The project I am working on will be the next disaster. There are three offices involved. The project belongs to the Chinese office. The conceptual design was supposed to be done in the US, the detail design in China and Thailand. So far nobody is clear about the direction of this project.
The communication is really bad. One example, I decided to do something, I informed Chinese office, they were OK with it. A couple weeks later someone in US office told me what I did was wrong. So I replied that guy that I had no objection with him, however, he had to confirm and co-ordinate with China (as they own the project.)
After my response, I was under the impression that the plan was changed per that guy in US. But then I got a different direction from China.
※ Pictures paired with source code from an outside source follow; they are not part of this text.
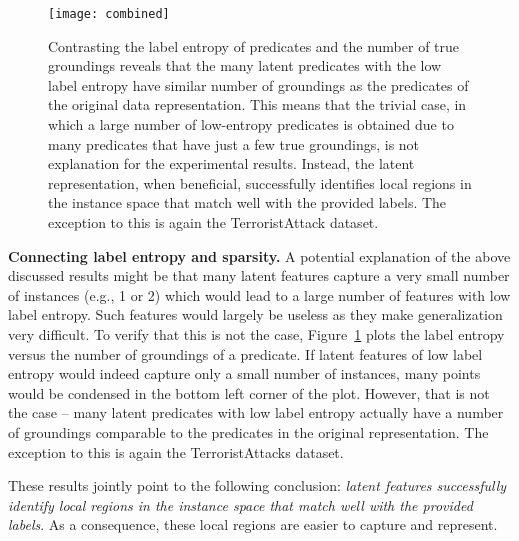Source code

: \begin{figure}
	\centering
	\medskip
    \texttt{[image: combined]}
    \caption{Contrasting the label entropy of predicates and the number of true groundings reveals that the many latent predicates with the low label entropy have similar number of groundings as the predicates of the original data representation. This means that the trivial case, in which a large number of low-entropy predicates is obtained due to many predicates that have just a few true groundings, is not explanation for the experimental results. Instead, the latent representation, when beneficial, successfully identifies local regions in the instance space that match well with the provided labels. The exception to this is again the TerroristAttack dataset.}
    \label{fig:EntropyVsSparsity}
\end{figure}




\textbf{Connecting label entropy and sparsity.}
A potential explanation of the above discussed results might be that many latent features capture a very small number of instances (e.g., 1 or 2) which would lead to a large number of features with low label entropy.
Such features would largely be useless as they make generalization very difficult.
To verify that this is not the case, Figure~\ref{fig:EntropyVsSparsity} plots the label entropy versus the number of groundings of a predicate.
If latent features of low label entropy would indeed capture only a small number of instances, many points would be condensed in the bottom left corner of the plot.
However, that is not the case -- many latent predicates with low label entropy actually have a number of groundings comparable to the predicates in the original representation.
The exception to this is again the TerroristAttacks dataset.

These results jointly point to the following conclusion: \textit{latent features successfully identify local regions in the instance space that match well with the provided labels}.
As a consequence, these local regions are easier to capture and represent.









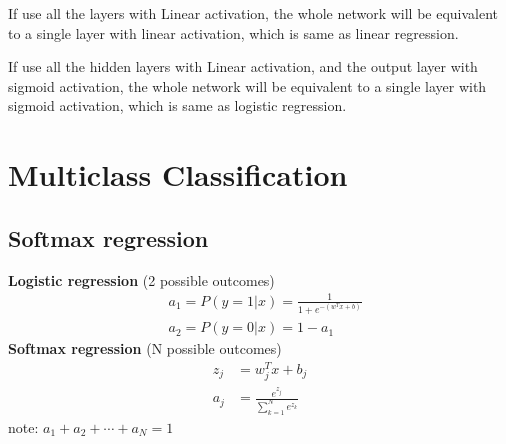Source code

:\vspace{2em}
\begin{notebox}
    \hspace{2em}If use all the layers with Linear activation, 
    the whole network will be equivalent to a single layer with linear activation, which is same as linear regression.
    \par
    \hspace{2em}If use all the hidden layers with Linear activation, and the output layer with sigmoid activation,
    the whole network will be equivalent to a single layer with sigmoid activation, which is same as logistic regression.
\end{notebox}

\section{Multiclass Classification}
\subsection*{Softmax regression}
\noindent
\textbf{Logistic regression} (2 possible outcomes)
\begin{align*}
    &a_1 = P(y=1|x) = \frac{1}{1 + e^{-(w^Tx + b)}}\\
    &a_2 = P(y=0|x) = 1 - a_1
\end{align*}
\textbf{Softmax regression} (N possible outcomes)
\begin{align*}
    z_j &= w_j^Tx + b_j\\
    a_j &= \frac{e^{z_j}}{\sum_{k=1}^{N}e^{z_k}}
\end{align*}
note: $a_1 + a_2 + \cdots + a_N = 1$

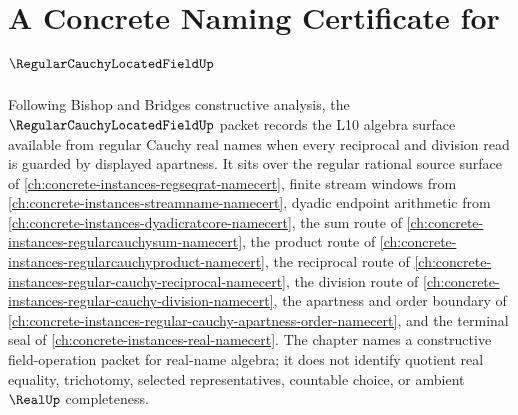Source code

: \chapter{A Concrete Naming Certificate for $\RegularCauchyLocatedFieldUp$}
\label{ch:concrete-instances-regular-cauchy-located-field-namecert}

Following Bishop and Bridges constructive analysis, the $\RegularCauchyLocatedFieldUp$ packet records the L10 algebra surface available from regular Cauchy real names when every reciprocal and division read is guarded by displayed apartness. It sits over the regular rational source surface of \autoref{ch:concrete-instances-regseqrat-namecert}, finite stream windows from \autoref{ch:concrete-instances-streamname-namecert}, dyadic endpoint arithmetic from \autoref{ch:concrete-instances-dyadicratcore-namecert}, the sum route of \autoref{ch:concrete-instances-regularcauchysum-namecert}, the product route of \autoref{ch:concrete-instances-regularcauchyproduct-namecert}, the reciprocal route of \autoref{ch:concrete-instances-regular-cauchy-reciprocal-namecert}, the division route of \autoref{ch:concrete-instances-regular-cauchy-division-namecert}, the apartness and order boundary of \autoref{ch:concrete-instances-regular-cauchy-apartness-order-namecert}, and the terminal seal of \autoref{ch:concrete-instances-real-namecert}. The chapter names a constructive field-operation packet for real-name algebra; it does not identify quotient real equality, trichotomy, selected representatives, countable choice, or ambient $\RealUp$ completeness.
So I asked for confirmation, and the response I got back was that they had meeting between US and China and were agreed that they would ignore that comment and went back to my original plan. Well, that was very nice to finally let me know.
A few other occasions I raised questions to my boss. He thought that emails were sometime tiring and needed too many iterations, he decided to discuss with China over the phone (we are on the same time zone, if it were US project, we would have no other choice but emails). After he disussed with China, he let me know what do to. I proceeded per the boss’s instruction and then later somebody came back and said different thing. I had to re-do what I have done.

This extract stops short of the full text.